* **WHAT THE TASK ASKS**
In the entries below, every line with the string "system" is to be reported.

Pictures paired with source code
......

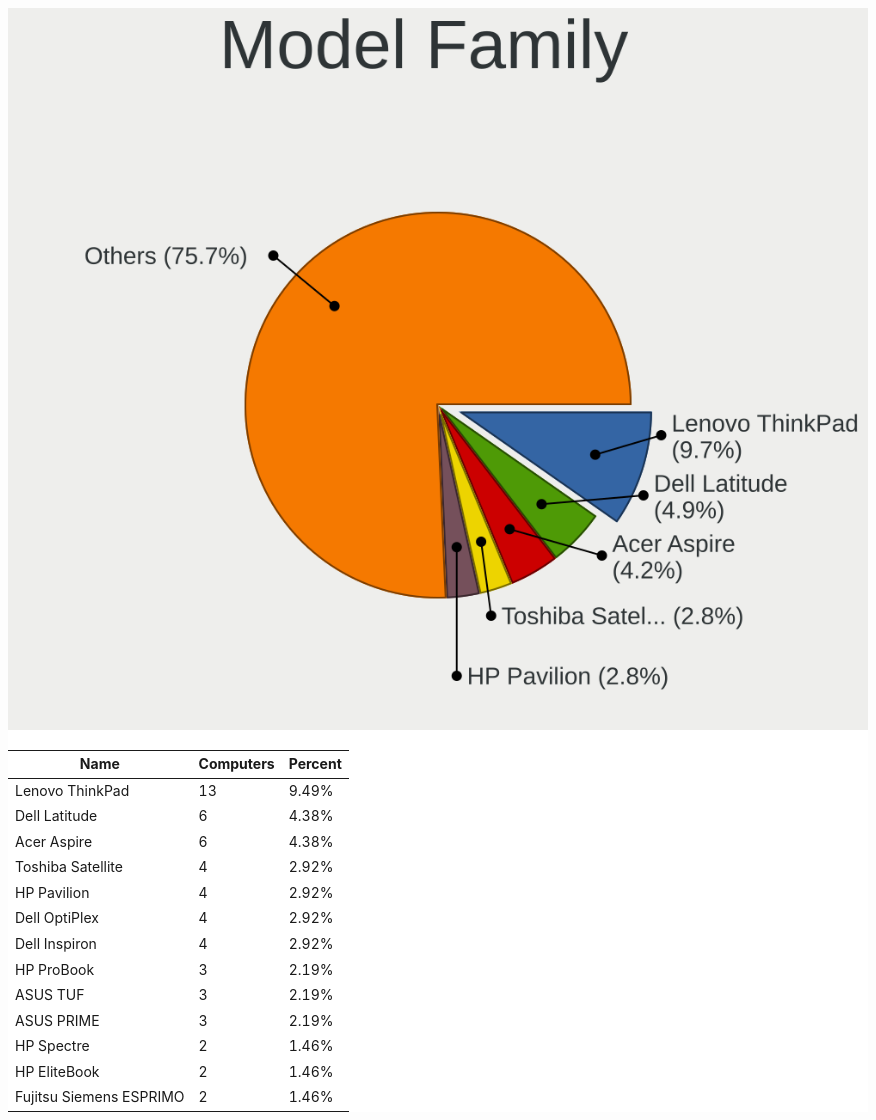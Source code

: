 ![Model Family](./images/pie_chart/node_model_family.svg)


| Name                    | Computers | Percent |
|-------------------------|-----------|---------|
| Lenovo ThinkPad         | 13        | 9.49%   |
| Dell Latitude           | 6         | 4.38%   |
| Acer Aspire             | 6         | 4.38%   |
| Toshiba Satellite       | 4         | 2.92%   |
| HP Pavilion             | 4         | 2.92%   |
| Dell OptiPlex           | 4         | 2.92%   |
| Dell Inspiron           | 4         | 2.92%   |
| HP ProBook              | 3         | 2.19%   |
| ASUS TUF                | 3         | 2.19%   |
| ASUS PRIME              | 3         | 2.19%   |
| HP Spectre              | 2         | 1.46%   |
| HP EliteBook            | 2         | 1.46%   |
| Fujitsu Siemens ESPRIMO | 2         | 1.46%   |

......

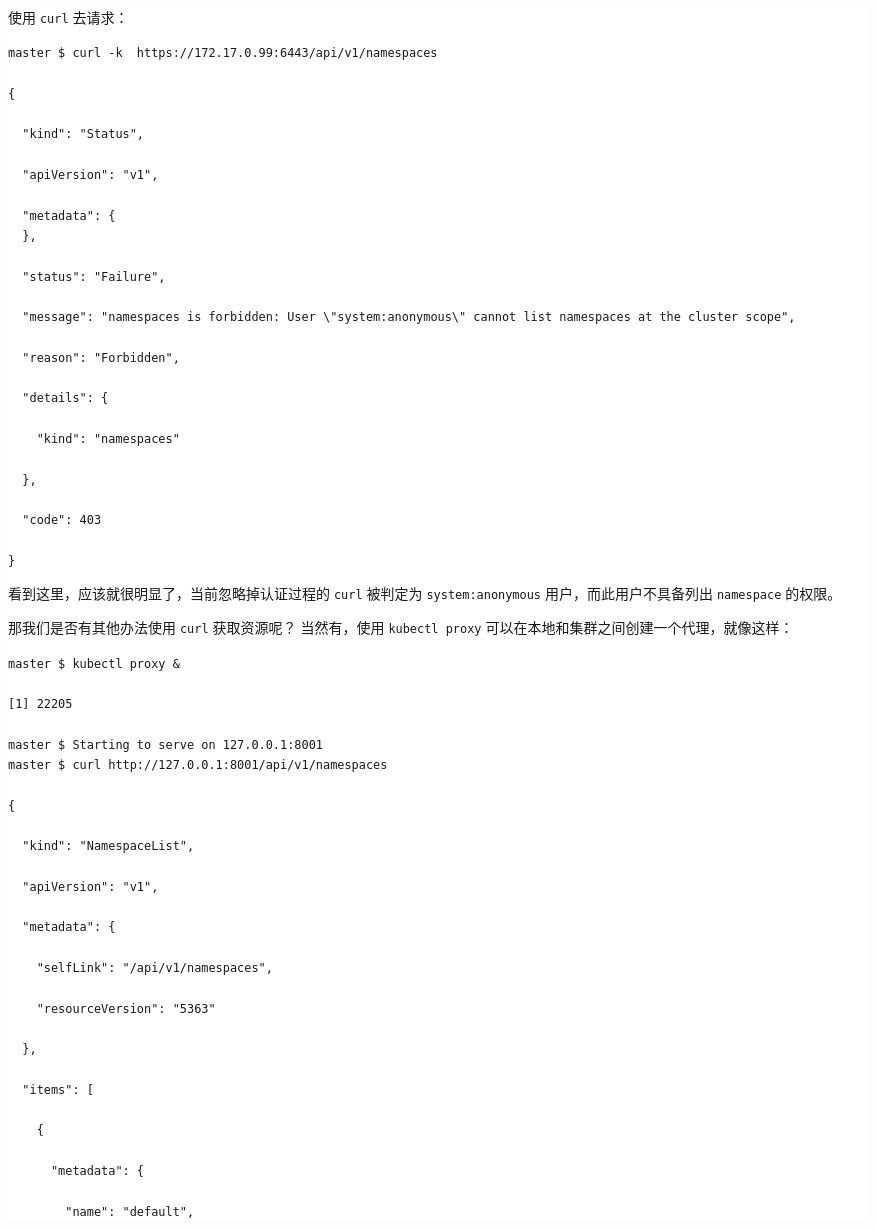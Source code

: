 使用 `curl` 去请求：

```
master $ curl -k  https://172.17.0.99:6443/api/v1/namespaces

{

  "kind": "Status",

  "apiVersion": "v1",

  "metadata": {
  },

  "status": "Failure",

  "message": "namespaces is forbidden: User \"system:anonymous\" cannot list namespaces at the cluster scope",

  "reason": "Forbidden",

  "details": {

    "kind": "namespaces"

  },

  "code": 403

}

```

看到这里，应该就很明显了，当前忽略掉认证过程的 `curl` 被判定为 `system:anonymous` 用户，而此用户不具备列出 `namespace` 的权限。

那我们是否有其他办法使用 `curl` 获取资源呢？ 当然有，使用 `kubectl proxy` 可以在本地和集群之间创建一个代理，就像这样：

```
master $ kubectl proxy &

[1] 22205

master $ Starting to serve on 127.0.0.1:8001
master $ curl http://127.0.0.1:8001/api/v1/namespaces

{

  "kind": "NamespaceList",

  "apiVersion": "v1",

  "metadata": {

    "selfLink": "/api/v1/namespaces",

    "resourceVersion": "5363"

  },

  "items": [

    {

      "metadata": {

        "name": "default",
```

......

* **RESULT OF THIS EXERCISE**
  "message": "namespaces is forbidden: User \"system:anonymous\" cannot list namespaces at the cluster scope",
看到这里，应该就很明显了，当前忽略掉认证过程的 `curl` 被判定为 `system:anonymous` 用户，而此用户不具备列出 `namespace` 的权限。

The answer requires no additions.